WKLF
- Clanton, Alabama; United States;
- Frequency: 1000 kHz
- Branding: The Peach

Programming
- Format: Southern Gospel - Oldies

Ownership
- Owner: WKLF LLC

History
- First air date: November 2, 1947

Technical information
- Licensing authority: FCC
- Facility ID: 61222
- Class: D
- Power: 1,000 watts (days only)
- Transmitter coordinates: 32°49′55″N 86°41′36″W﻿ / ﻿32.83194°N 86.69333°W
- Translator: 95.5 W238CS (Clanton)

Links
- Public license information: Public file; LMS;
- Webcast: Listen live (Southern gospel) Listen live (Oldies)
- Website: www.wklfradio.com

= WKLF =

WKLF (1000 AM, "The Peach") is a radio station licensed to Clanton, Alabama. The station is owned by WKLF LLC and it airs a Southern gospel and oldies format. The studios and offices are on Alabama State Route 22 in Clanton.

WKLF is a daytimer station powered at 1,000 watts. AM 1000 is a clear channel frequency. To avoid interference with other stations, at night WKLF must go off the air.

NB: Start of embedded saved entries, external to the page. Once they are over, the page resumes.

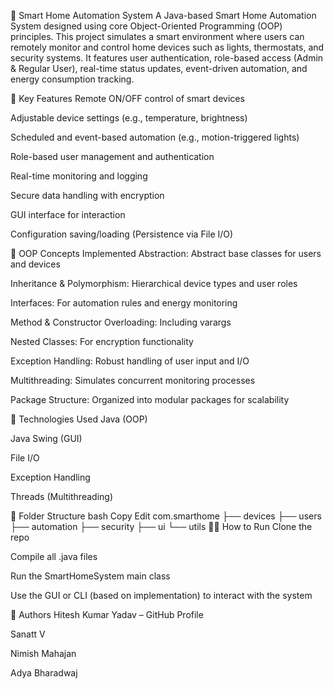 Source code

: 🔌 Smart Home Automation System
A Java-based Smart Home Automation System designed using core Object-Oriented Programming (OOP) principles. This project simulates a smart environment where users can remotely monitor and control home devices such as lights, thermostats, and security systems. It features user authentication, role-based access (Admin & Regular User), real-time status updates, event-driven automation, and energy consumption tracking.

🚀 Key Features
Remote ON/OFF control of smart devices

Adjustable device settings (e.g., temperature, brightness)

Scheduled and event-based automation (e.g., motion-triggered lights)

Role-based user management and authentication

Real-time monitoring and logging

Secure data handling with encryption

GUI interface for interaction

Configuration saving/loading (Persistence via File I/O)

🧠 OOP Concepts Implemented
Abstraction: Abstract base classes for users and devices

Inheritance & Polymorphism: Hierarchical device types and user roles

Interfaces: For automation rules and energy monitoring

Method & Constructor Overloading: Including varargs

Nested Classes: For encryption functionality

Exception Handling: Robust handling of user input and I/O

Multithreading: Simulates concurrent monitoring processes

Package Structure: Organized into modular packages for scalability

📁 Technologies Used
Java (OOP)

Java Swing (GUI)

File I/O

Exception Handling

Threads (Multithreading)

📂 Folder Structure
bash
Copy
Edit
com.smarthome
├── devices
├── users
├── automation
├── security
├── ui
└── utils
👨‍💻 How to Run
Clone the repo

Compile all .java files

Run the SmartHomeSystem main class

Use the GUI or CLI (based on implementation) to interact with the system

📌 Authors
Hitesh Kumar Yadav – GitHub Profile

Sanatt V

Nimish Mahajan

Adya Bharadwaj
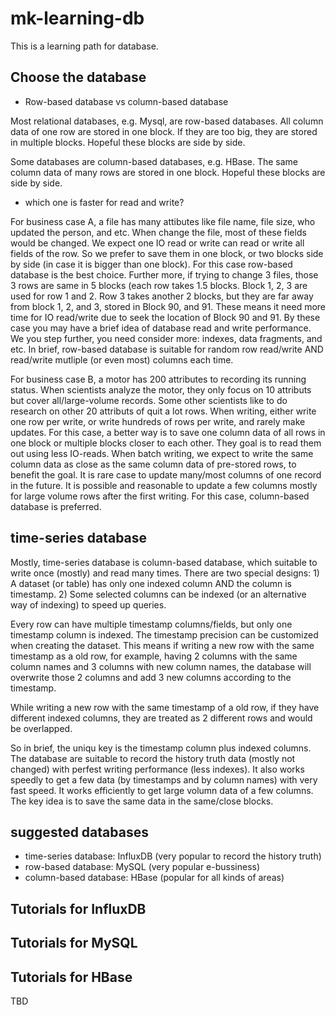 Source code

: # mk-learning-db

This is a learning path for database.


## Choose the database

- Row-based database vs column-based database

Most relational databases, e.g. Mysql, are row-based databases. All column data of one row are stored in one block. If they are too big, they are stored in multiple blocks. Hopeful these blocks are side by side. 

Some databases are column-based databases, e.g. HBase. The same column data of many rows are stored in one block. Hopeful these blocks are side by side.

- which one is faster for read and write?

For business case A, a file has many attibutes like file name, file size, who updated the person, and etc. When change the file, most of these fields would be changed. We expect one IO read or write can read or write all fields of the row. So we prefer to save them in one block, or two blocks side by side (in case it is bigger than one block). For this case row-based database is the best choice. Further more, if trying to change 3 files, those 3 rows are same in 5 blocks (each row takes 1.5 blocks. Block 1, 2, 3 are used for row 1 and 2. Row 3 takes another 2 blocks, but they are far away from block 1, 2, and 3, stored in Block 90, and 91. These means it need more time for IO read/write due to seek the location of Block 90 and 91. By these case you may have a brief idea of database read and write performance. We you step further, you need consider more: indexes, data fragments, and etc. In brief, row-based database is suitable for random row read/write AND read/write mutliple (or even most) columns each time.

For business case B, a motor has 200 attributes to recording its running status. When scientists analyze the motor, they only focus on 10 attributs but cover all/large-volume records. Some other scientists like to do research on other 20 attributs of quit a lot rows. When writing, either write one row per write, or write hundreds of rows per write, and rarely make updates. For this case, a better way is to save one column data of all rows in one block or multiple blocks closer to each other. They goal is to read them out using less IO-reads. When batch writing, we expect to write the same column data as close as the same column data of pre-stored rows, to benefit the goal. It is rare case to update many/most columns of one record in the future. It is possible and reasonable to update a few columns mostly for large volume rows after the first writing. For this case, column-based database is preferred. 

## time-series database

Mostly, time-series database is column-based database, which suitable to write once (mostly) and read many times. There are two special designs: 1) A dataset (or table) has only one indexed column AND the column is timestamp. 2) Some selected columns can be indexed (or an alternative way of indexing) to speed up queries.   

Every row can have multiple timestamp columns/fields, but only one timestamp column is indexed. The timestamp precision can be customized when creating the dataset. This means if writing a new row with the same timestamp as a old row, for example, having 2 columns with the same column names and 3 columns with new column names, the database will overwrite those 2 columns and add 3 new columns according to the timestamp.   

While writing a new row with the same timestamp of a old row, if they have different indexed columns, they are treated as 2 different rows and would be overlapped.

So in brief, the uniqu key is the timestamp column plus indexed columns. The database are suitable to record the history truth data (mostly not changed) with perfest writing performance (less indexes). It also works speedly to get a few data (by timestamps and by column names) with very fast speed. It works efficiently to get large volumn data of a few columns. The key idea is to save the same data in the same/close blocks. 

## suggested databases

- time-series database: InfluxDB (very popular to record the history truth)
- row-based database: MySQL (very popular e-bussiness)
- column-based database: HBase (popular for all kinds of areas)

## Tutorials for InfluxDB


## Tutorials for MySQL


## Tutorials for HBase

TBD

Programming continues around the clock on 250-watt FM translator W238CS at 95.5 MHz.

==History==
While it was still a construction permit, the station was assigned the WKLF call letters by the Federal Communications Commission on March 4, 1947. WKLF signed on the air on November 2, 1947. It originally broadcast on 980 AM.

WKLF added an FM station at 97.7 MHz in 1953. That station today is WRYD in Jemison. In the 1960s and 70s, they were owned by the Southern Broadcasting Company.

Marion W. Easterling once hosted a Southern Gospel radio show on WKLF.